What to produce =>
Go through the data below and transcribe it exactly. Omit the images.

Extracted material =>
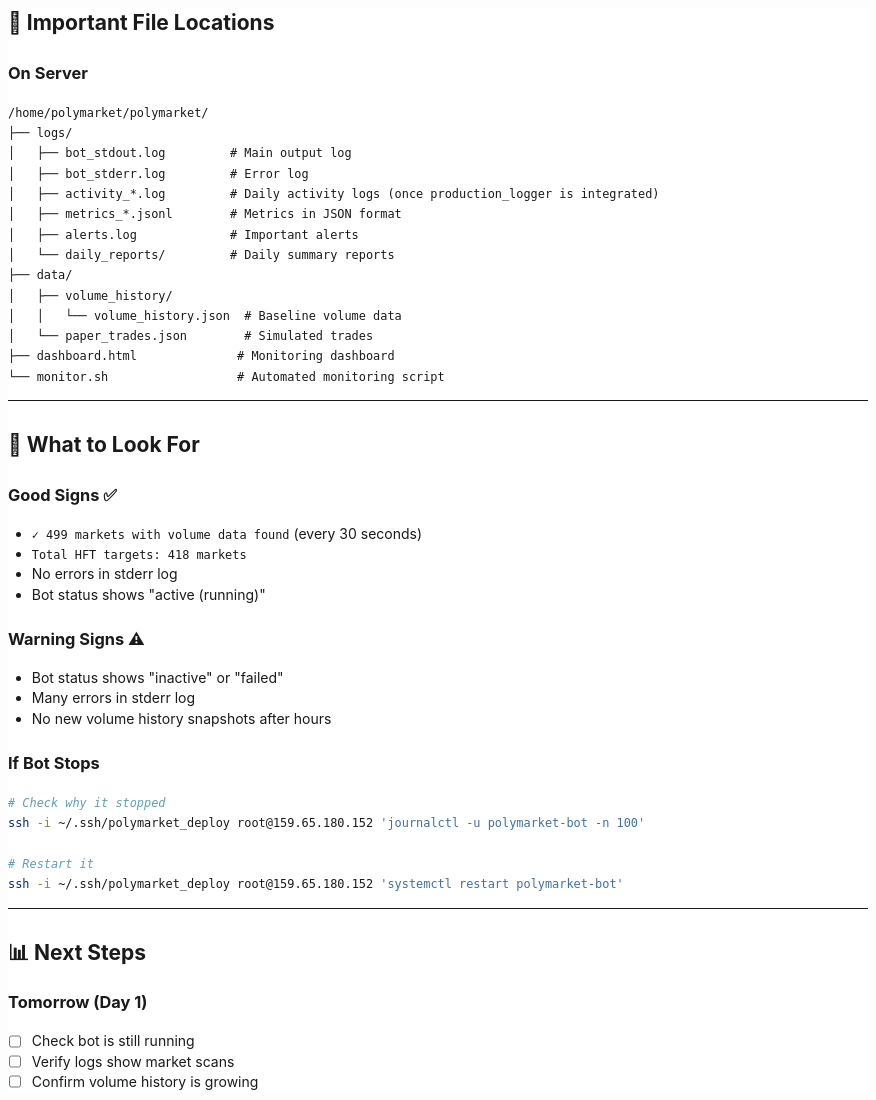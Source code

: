 ## 📁 Important File Locations

### On Server
```
/home/polymarket/polymarket/
├── logs/
│   ├── bot_stdout.log         # Main output log
│   ├── bot_stderr.log         # Error log
│   ├── activity_*.log         # Daily activity logs (once production_logger is integrated)
│   ├── metrics_*.jsonl        # Metrics in JSON format
│   ├── alerts.log             # Important alerts
│   └── daily_reports/         # Daily summary reports
├── data/
│   ├── volume_history/
│   │   └── volume_history.json  # Baseline volume data
│   └── paper_trades.json        # Simulated trades
├── dashboard.html              # Monitoring dashboard
└── monitor.sh                  # Automated monitoring script
```

---

## 🚨 What to Look For

### Good Signs ✅
- `✓ 499 markets with volume data found` (every 30 seconds)
- `Total HFT targets: 418 markets`
- No errors in stderr log
- Bot status shows "active (running)"

### Warning Signs ⚠️
- Bot status shows "inactive" or "failed"
- Many errors in stderr log
- No new volume history snapshots after hours

### If Bot Stops
```bash
# Check why it stopped
ssh -i ~/.ssh/polymarket_deploy root@159.65.180.152 'journalctl -u polymarket-bot -n 100'

# Restart it
ssh -i ~/.ssh/polymarket_deploy root@159.65.180.152 'systemctl restart polymarket-bot'
```

---

## 📊 Next Steps

### Tomorrow (Day 1)
- [ ] Check bot is still running
- [ ] Verify logs show market scans
- [ ] Confirm volume history is growing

Reply to the task =>
Source code

: ## 📁 Important File Locations

### On Server
```
/home/polymarket/polymarket/
├── logs/
│   ├── bot_stdout.log         # Main output log
│   ├── bot_stderr.log         # Error log
│   ├── activity_*.log         # Daily activity logs (once production_logger is integrated)
│   ├── metrics_*.jsonl        # Metrics in JSON format
│   ├── alerts.log             # Important alerts
│   └── daily_reports/         # Daily summary reports
├── data/
│   ├── volume_history/
│   │   └── volume_history.json  # Baseline volume data
│   └── paper_trades.json        # Simulated trades
├── dashboard.html              # Monitoring dashboard
└── monitor.sh                  # Automated monitoring script
```

---

## 🚨 What to Look For

### Good Signs ✅
- `✓ 499 markets with volume data found` (every 30 seconds)
- `Total HFT targets: 418 markets`
- No errors in stderr log
- Bot status shows "active (running)"

### Warning Signs ⚠️
- Bot status shows "inactive" or "failed"
- Many errors in stderr log
- No new volume history snapshots after hours

### If Bot Stops
```bash
# Check why it stopped
ssh -i ~/.ssh/polymarket_deploy root@159.65.180.152 'journalctl -u polymarket-bot -n 100'

# Restart it
ssh -i ~/.ssh/polymarket_deploy root@159.65.180.152 'systemctl restart polymarket-bot'
```

---

## 📊 Next Steps

### Tomorrow (Day 1)
- [ ] Check bot is still running
- [ ] Verify logs show market scans
- [ ] Confirm volume history is growing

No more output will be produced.